Work instructions.
Once the line containing "Some frameworks support" is found in the entries below, reproduce it and every line after it, stopping at and including the line containing "being the non-static"; reproduce nothing else, and keep each line exact.

Records from a data collection
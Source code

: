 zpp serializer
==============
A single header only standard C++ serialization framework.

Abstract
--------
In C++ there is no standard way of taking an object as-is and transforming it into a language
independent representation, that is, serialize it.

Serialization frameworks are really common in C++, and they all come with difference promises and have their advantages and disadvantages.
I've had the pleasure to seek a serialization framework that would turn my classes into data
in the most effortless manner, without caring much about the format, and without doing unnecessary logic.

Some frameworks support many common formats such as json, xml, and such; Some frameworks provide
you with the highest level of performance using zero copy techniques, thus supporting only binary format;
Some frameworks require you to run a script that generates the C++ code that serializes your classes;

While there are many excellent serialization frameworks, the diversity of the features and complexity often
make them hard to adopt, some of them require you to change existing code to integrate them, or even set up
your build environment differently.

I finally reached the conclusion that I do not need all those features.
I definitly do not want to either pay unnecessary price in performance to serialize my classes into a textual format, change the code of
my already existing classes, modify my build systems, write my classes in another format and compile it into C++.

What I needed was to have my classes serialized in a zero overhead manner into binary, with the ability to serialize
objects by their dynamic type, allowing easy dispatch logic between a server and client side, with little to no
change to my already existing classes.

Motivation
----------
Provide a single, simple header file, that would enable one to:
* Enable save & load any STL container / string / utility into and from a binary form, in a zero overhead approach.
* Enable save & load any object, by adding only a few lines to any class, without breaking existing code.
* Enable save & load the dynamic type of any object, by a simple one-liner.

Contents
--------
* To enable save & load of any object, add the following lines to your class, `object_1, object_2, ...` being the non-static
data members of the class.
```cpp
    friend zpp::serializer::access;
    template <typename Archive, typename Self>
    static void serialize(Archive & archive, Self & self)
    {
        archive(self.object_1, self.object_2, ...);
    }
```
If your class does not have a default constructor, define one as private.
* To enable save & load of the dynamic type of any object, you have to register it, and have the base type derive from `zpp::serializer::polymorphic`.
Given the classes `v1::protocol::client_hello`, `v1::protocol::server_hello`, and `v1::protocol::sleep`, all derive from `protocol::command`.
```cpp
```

Task solution.
Some frameworks support many common formats such as json, xml, and such; Some frameworks provide
you with the highest level of performance using zero copy techniques, thus supporting only binary format;
Some frameworks require you to run a script that generates the C++ code that serializes your classes;

While there are many excellent serialization frameworks, the diversity of the features and complexity often
make them hard to adopt, some of them require you to change existing code to integrate them, or even set up
your build environment differently.

I finally reached the conclusion that I do not need all those features.
I definitly do not want to either pay unnecessary price in performance to serialize my classes into a textual format, change the code of
my already existing classes, modify my build systems, write my classes in another format and compile it into C++.

What I needed was to have my classes serialized in a zero overhead manner into binary, with the ability to serialize
objects by their dynamic type, allowing easy dispatch logic between a server and client side, with little to no
change to my already existing classes.

Motivation
----------
Provide a single, simple header file, that would enable one to:
* Enable save & load any STL container / string / utility into and from a binary form, in a zero overhead approach.
* Enable save & load any object, by adding only a few lines to any class, without breaking existing code.
* Enable save & load the dynamic type of any object, by a simple one-liner.

Contents
--------
* To enable save & load of any object, add the following lines to your class, `object_1, object_2, ...` being the non-static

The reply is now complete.